Merry Christmas! I'm sitting in the kitchen wearing a brand new 'Scotland' apron (thanks Adam) which I have already managed to coat in such things as flour, icing sugar, chocolate, oranges, and duck juices. This morning I made my first 'Yule Log' (up until yesterday I'd never even heard of one) but turns out it is mostly just a swiss roll. I've now got a 2kg duck slow-roasting in the oven thanks to Crash Test Kitchen - so if it doesn't work, I'm blaming them. It came with vegetable stuffing already included thanks to the excellent folks at Gus's and I'm planning to do up an orange sauce with some roasted vegies to boot. It's a little nerve racking, this being my first Christmas dinner, and me having no back-up plan if it fails, but I figure, how hard can it be (she says flippantly, ignoring everything she has learnt thus far)? The trickiest part is making sure the oven temperature stays true.
I actually forgot how awesome Christmas is. Ben is working which is a big pile of plops but we had a lovely morning opening gifts and skyping with the Scottish contingent. Life is wonderful.
Keep your fingers crossed for my poor little ducky-wuck, and I'll keep you updated.

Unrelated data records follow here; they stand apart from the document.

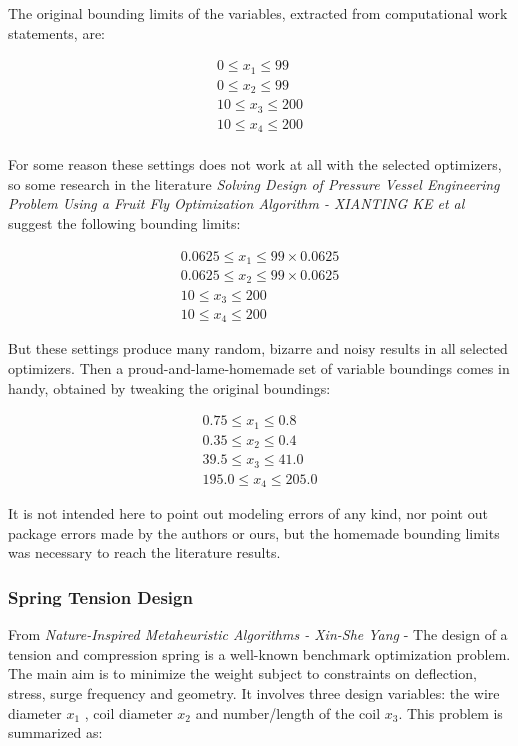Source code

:\documentclass[conference]{IEEEtran}
\begin{document}
The original bounding limits of the variables, extracted from computational work
statements, are:

\begin{equation}
    \begin{split}
        0 \leq x_1 \leq 99\\
        0 \leq x_2 \leq 99\\
        10 \leq x_3 \leq 200\\
        10 \leq x_4 \leq 200\\
    \end{split}
\end{equation}

For some reason these settings does not work at all with the selected optimizers, so
some research in the literature \textit{Solving Design of Pressure Vessel Engineering
Problem Using a Fruit Fly Optimization Algorithm - XIANTING KE et al} suggest the
following bounding limits:

\begin{equation}
    \begin{split}
        0.0625 \leq x_1 \leq 99 \times 0.0625\\
        0.0625 \leq x_2 \leq 99 \times 0.0625\\
        10 \leq x_3 \leq 200\\
        10 \leq x_4 \leq 200
    \end{split}
\end{equation}

But these settings produce many random, bizarre and noisy results in all selected optimizers. Then
a proud-and-lame-homemade set of variable boundings comes in handy, obtained by tweaking the original
boundings:

\begin{equation}
    \begin{split}
        0.75 \leq x_1 \leq 0.8\\
        0.35 \leq x_2 \leq 0.4\\
        39.5 \leq x_3 \leq 41.0\\
        195.0 \leq x_4 \leq 205.0
    \end{split}
\end{equation}

It is not intended here to point out modeling errors of any kind, nor point out package
errors made by the authors or ours, but the homemade bounding limits was necessary to
reach the literature results.


\subsubsection{Spring Tension Design}
\label{subsubsec:methodology-spring-tension-design}
From \textit{Nature-Inspired Metaheuristic Algorithms - Xin-She Yang} -
The design of a tension and compression spring is a well-known benchmark
optimization problem.
The main aim is to minimize the weight subject
to constraints on deflection, stress, surge frequency and geometry. It involves
three design variables: the wire diameter $x_1$ , coil diameter $x_2$ and
number/length of the coil $x_3$.
This problem is summarized as:
\end{document}
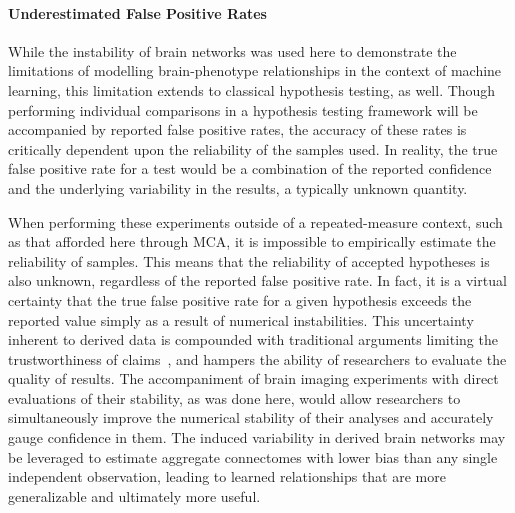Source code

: \documentclass[fleqn,10pt]{SelfArx} %
\begin{document}
\paragraph{Underestimated False Positive Rates}
While the instability of brain networks was used here to demonstrate the limitations of modelling brain-phenotype
relationships in the context of machine learning, this limitation extends to classical hypothesis testing, as well.
Though performing individual comparisons in a hypothesis testing framework will be accompanied by reported false
positive rates, the accuracy of these rates is critically dependent upon the reliability of the samples used. In
reality, the true false positive rate for a test would be a combination of the reported confidence and the underlying
variability in the results, a typically unknown quantity.

When performing these experiments outside of a repeated-measure context, such as that afforded here through MCA, it is
impossible to empirically estimate the reliability of samples. This means that the reliability of accepted hypotheses
is also unknown, regardless of the reported false positive rate. In fact, it is a virtual certainty that the true false
positive rate for a given hypothesis exceeds the reported value simply as a result of numerical instabilities. This
uncertainty inherent to derived data is compounded with traditional arguments limiting the trustworthiness of
claims~\cite{ioannidis2005most}, and hampers the ability of researchers to evaluate the quality of results. The
accompaniment of brain imaging experiments with direct evaluations of their stability, as was done here, would allow
researchers to simultaneously improve the numerical stability of their analyses and accurately gauge confidence in
them. The induced variability in derived brain networks may be leveraged to estimate aggregate connectomes with lower
bias than any single independent observation, leading to learned relationships that are more generalizable and
ultimately more useful.
\end{document}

Last Saturday, I did my first public performance with the Glory Bound Groove Train. It was not in a pub, as promised, but a proper Christmas mass (sort of). Leichhardt Community Church held a fundraiser for Cambodian orphans of HIV/AIDS with the coming together of four local congregations of different denominations. It was a small but beautiful church, filled with people, many of whom were performing themselves over the 2-hour long event. The prepatory email from choirleader beforehand noted: "Will it be daggy? -yes. Will it be fun? - daggy IS fun." I enjoyed this sentiment.
Ben got quite anxious in the lead up. Neither of us had spent any real time in a church for a veeery long time, not for anything other than weddings or funerals anyway. I got weirdly excited about it. I've actually never attended a Christmas mass, and this one was going to be mostly carols! I told him he didn't have to come if he was uncomfortable, but he was steadfast, and determined to stay for at least our second stint - the choir sang at three different points during the night.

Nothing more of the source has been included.